W. Fitzhugh Brundage

W. Fitzhugh Brundage

Fellow: Awarded 2011
Field of Study: United States History

Competition: US & Canada

University of North Carolina, Chapel Hill

W. Fitzhugh Brundage is the William Umstead Distinguished Professor in the Department of History at the University of North Carolina, Chapel Hill, a position he has held since 2002. Previously he was an Assistant, then Associate, Professor of History at Queen’s University in Ontario, Canada (1989-97), before joining the faculty of the University of Florida as an Associate Professor of History; he was promoted to Professor of History in 1999. He was educated at the University of Chicago (B.A., 1981) and Harvard University (M.A., 1984; Ph.D., 1981).

Mr. Brundage is the author of Lynching in the New South (1995), winner of the Merle Curti Prize for Best Book in Social History from the Organization of American Historians (OAH) and the Elliott Rudwick Prize from the University of Illinois Press. Now required reading in many history courses, the book offered the first in-depth study of lynching from a historical-sociological perspective, charting its regional distribution, presenting explanations for the periodic rise and fall of the practice, and demonstrating how the entire spectrum of Southern race relations after the Civil War were shaped by it. That work led to his editing Under the Sentence of Death: Lynching in the South (1997), a collection of multidisciplinary essays that expanded on his earlier work, discussing lynchings from the antebellum period to the early twentieth century, occurrences outside of the South, and same-race lynchings, among other topics. He also wrote the Introduction to the volume and contributed the article “Black Resistance and White Violence in the American South, 1880-1940.” The Journal of Southern History deemed Under the Sentence of Death “required reading for every historian of the modern South.”

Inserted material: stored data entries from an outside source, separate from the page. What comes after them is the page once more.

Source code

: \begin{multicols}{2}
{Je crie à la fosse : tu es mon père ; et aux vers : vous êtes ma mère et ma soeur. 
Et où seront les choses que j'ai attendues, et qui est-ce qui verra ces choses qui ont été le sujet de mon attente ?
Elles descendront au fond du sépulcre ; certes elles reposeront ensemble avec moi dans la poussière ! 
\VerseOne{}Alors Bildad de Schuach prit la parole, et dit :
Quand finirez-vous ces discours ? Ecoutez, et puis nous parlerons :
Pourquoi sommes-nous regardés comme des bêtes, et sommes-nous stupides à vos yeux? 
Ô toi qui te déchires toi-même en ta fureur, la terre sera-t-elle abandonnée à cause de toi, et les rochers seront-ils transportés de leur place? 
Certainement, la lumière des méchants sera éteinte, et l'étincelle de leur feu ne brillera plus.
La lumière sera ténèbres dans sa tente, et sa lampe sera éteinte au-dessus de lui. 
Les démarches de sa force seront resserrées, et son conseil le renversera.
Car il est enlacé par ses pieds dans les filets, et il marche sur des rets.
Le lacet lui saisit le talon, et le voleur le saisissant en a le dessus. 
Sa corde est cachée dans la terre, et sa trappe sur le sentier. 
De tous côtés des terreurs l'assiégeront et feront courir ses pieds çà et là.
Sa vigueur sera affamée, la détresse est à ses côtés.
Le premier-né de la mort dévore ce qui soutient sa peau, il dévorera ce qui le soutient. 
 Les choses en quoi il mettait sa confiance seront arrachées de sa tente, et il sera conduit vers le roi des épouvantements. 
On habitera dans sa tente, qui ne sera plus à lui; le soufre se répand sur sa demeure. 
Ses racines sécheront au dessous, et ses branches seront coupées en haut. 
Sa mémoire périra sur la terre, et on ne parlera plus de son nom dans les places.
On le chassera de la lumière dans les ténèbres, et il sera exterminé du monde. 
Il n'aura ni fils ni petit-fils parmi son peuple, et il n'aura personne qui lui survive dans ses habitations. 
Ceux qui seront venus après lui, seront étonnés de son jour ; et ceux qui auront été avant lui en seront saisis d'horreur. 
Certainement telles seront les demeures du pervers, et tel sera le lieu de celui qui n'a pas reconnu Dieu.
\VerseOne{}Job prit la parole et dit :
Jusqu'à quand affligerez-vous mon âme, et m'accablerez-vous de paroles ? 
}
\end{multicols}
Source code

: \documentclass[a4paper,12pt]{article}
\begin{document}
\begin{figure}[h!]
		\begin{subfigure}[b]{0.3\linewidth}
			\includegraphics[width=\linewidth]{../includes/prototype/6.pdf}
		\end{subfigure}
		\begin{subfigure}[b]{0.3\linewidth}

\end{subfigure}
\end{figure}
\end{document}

One serendipitous discovery during his research for these volumes was a photograph of 300 socialists disembarking a train in Waycross, Georgia, in 1899. These stalwart remnants of the utopian Ruskin Colony in Tennessee, which, riven by internal strife, had dissolved that year, had come to Waycross to join the likeminded settlers at Duke Colony there; but that too was a shaky venture that dissolved two years later. Intrigued, Mr. Brundage began unearthing all the information he could on this group and the brief sprouting of socialist Ruskinite colonies in the South at the turn of the century. The result was A Socialist Utopia in the New South: The Ruskin Colonies in Tennessee and Georgia, 1894-1901 (1996), which Choice selected as one of the outstanding academic books of the year.

With The Southern Past: A Clash of Race and Memory (2005), Mr. Brundage made a case for enlarging our understanding of the South’s past beyond the sectional, and beyond the racial. A dialogue between black and white Southerners over the years has shaped the collective memory of their shared history, and, as in any place at any time, print media, folklore, stereotypes, oral histories, and even decisions on what events or people to memoralize in public works, all shape perceptions of events. Perhaps his most influential work to date, The Southern Past received the Southern Historical Association’s Charles Sydnor Award, the Southern Regional Council’s Lilian Smith Prize, and was a finalist for both the American Studies Association’s John Hope Franklin Prize and the National Council on Public History’s book prize. In addition, the OAH appointed him a distinguished lecturer, which led to his speaking about historical memory at various public forums in several states, and invited him to participate in a roundtable on “Problems of American Historical Memory” (2003) and to cohost the panel on “Emerging Issues in the Study of American Historical Memory” (2004). He has also lectured on this topic to academic audiences across the U.S., and in Austria, Australia, Canada, Singapore, Denmark, and the United Kingdom.

Among Mr. Brundage’s other publications are a number of works he edited: a new edition of Booker T. Washington’s Up From Slavery (2002) and Booker T. Washington and Black Progress: A Centenary of Up From Slavery (2003), a collection of essays on the impact of Washington and his monumental autobiography; Where These Memories Grow: History, Memory, and Regional Identity in the American South (2000); and Beyond Blackface: African Americans and the Creation of American Popular Culture, 1890-1930 (2011). He has also had many articles published in American Nineteenth-Century History, Journal of Southern History, Journal of American History, Canadian Journal of American Studies, and Georgia Historical Quarterly, and other refereed journals and anthologies.

During his Guggenheim Fellowship term, he is undertaking a study entitled Torture in America: The Long History, tracing its use from antebellum days to the recent controversy over “enhanced interrogation” methods used in the U.S. war on terror and examining its impact on the concept of American exceptionalism.